### Directions for this task
Transcribe all of the records precisely as they are presented.

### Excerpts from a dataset
»»
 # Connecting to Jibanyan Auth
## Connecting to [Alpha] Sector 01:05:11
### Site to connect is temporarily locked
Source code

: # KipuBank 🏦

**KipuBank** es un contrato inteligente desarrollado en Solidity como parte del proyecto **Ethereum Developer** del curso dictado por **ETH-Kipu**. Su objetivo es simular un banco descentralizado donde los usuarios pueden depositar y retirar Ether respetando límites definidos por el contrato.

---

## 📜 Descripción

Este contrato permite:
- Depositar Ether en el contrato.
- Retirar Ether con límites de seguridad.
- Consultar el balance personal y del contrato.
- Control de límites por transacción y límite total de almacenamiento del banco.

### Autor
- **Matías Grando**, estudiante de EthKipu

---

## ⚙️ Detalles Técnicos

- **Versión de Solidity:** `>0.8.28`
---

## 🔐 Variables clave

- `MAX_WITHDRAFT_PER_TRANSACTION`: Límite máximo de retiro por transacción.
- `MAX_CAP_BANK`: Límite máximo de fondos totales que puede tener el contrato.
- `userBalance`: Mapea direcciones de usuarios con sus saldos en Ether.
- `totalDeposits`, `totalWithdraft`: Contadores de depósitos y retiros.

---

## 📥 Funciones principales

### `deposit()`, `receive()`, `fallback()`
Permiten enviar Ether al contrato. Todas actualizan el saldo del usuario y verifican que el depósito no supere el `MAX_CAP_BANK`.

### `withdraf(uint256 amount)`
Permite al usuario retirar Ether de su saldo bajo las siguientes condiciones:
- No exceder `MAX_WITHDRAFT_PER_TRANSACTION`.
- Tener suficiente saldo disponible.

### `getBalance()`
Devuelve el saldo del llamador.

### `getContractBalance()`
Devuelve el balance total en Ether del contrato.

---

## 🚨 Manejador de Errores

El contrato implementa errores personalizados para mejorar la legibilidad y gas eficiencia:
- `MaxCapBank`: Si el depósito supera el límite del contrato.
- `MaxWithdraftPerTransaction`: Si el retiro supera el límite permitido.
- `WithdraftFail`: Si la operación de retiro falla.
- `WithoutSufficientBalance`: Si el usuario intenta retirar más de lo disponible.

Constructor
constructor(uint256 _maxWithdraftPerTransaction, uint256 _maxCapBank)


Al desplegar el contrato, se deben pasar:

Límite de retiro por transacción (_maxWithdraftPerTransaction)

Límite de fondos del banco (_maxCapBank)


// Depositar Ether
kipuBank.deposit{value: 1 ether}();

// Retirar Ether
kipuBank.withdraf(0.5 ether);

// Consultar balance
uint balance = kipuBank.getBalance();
««
### Solved exercise
 # Connecting to Jibanyan Auth
## Connecting to [Alpha] Sector 01:05:11
### Site to connect is temporarily locked
Source code

: # KipuBank 🏦

**KipuBank** es un contrato inteligente desarrollado en Solidity como parte del proyecto **Ethereum Developer** del curso dictado por **ETH-Kipu**. Su objetivo es simular un banco descentralizado donde los usuarios pueden depositar y retirar Ether respetando límites definidos por el contrato.

---

## 📜 Descripción

Este contrato permite:
- Depositar Ether en el contrato.
- Retirar Ether con límites de seguridad.
- Consultar el balance personal y del contrato.
- Control de límites por transacción y límite total de almacenamiento del banco.

### Autor
- **Matías Grando**, estudiante de EthKipu

---

## ⚙️ Detalles Técnicos

- **Versión de Solidity:** `>0.8.28`
---

## 🔐 Variables clave

- `MAX_WITHDRAFT_PER_TRANSACTION`: Límite máximo de retiro por transacción.
- `MAX_CAP_BANK`: Límite máximo de fondos totales que puede tener el contrato.
- `userBalance`: Mapea direcciones de usuarios con sus saldos en Ether.
- `totalDeposits`, `totalWithdraft`: Contadores de depósitos y retiros.

---

## 📥 Funciones principales

### `deposit()`, `receive()`, `fallback()`
Permiten enviar Ether al contrato. Todas actualizan el saldo del usuario y verifican que el depósito no supere el `MAX_CAP_BANK`.

### `withdraf(uint256 amount)`
Permite al usuario retirar Ether de su saldo bajo las siguientes condiciones:
- No exceder `MAX_WITHDRAFT_PER_TRANSACTION`.
- Tener suficiente saldo disponible.

### `getBalance()`
Devuelve el saldo del llamador.

### `getContractBalance()`
Devuelve el balance total en Ether del contrato.

---

## 🚨 Manejador de Errores

El contrato implementa errores personalizados para mejorar la legibilidad y gas eficiencia:
- `MaxCapBank`: Si el depósito supera el límite del contrato.
- `MaxWithdraftPerTransaction`: Si el retiro supera el límite permitido.
- `WithdraftFail`: Si la operación de retiro falla.
- `WithoutSufficientBalance`: Si el usuario intenta retirar más de lo disponible.

Constructor
constructor(uint256 _maxWithdraftPerTransaction, uint256 _maxCapBank)


Al desplegar el contrato, se deben pasar:

Límite de retiro por transacción (_maxWithdraftPerTransaction)

Límite de fondos del banco (_maxCapBank)


// Depositar Ether
kipuBank.deposit{value: 1 ether}();

// Retirar Ether
kipuBank.withdraf(0.5 ether);

// Consultar balance
uint balance = kipuBank.getBalance();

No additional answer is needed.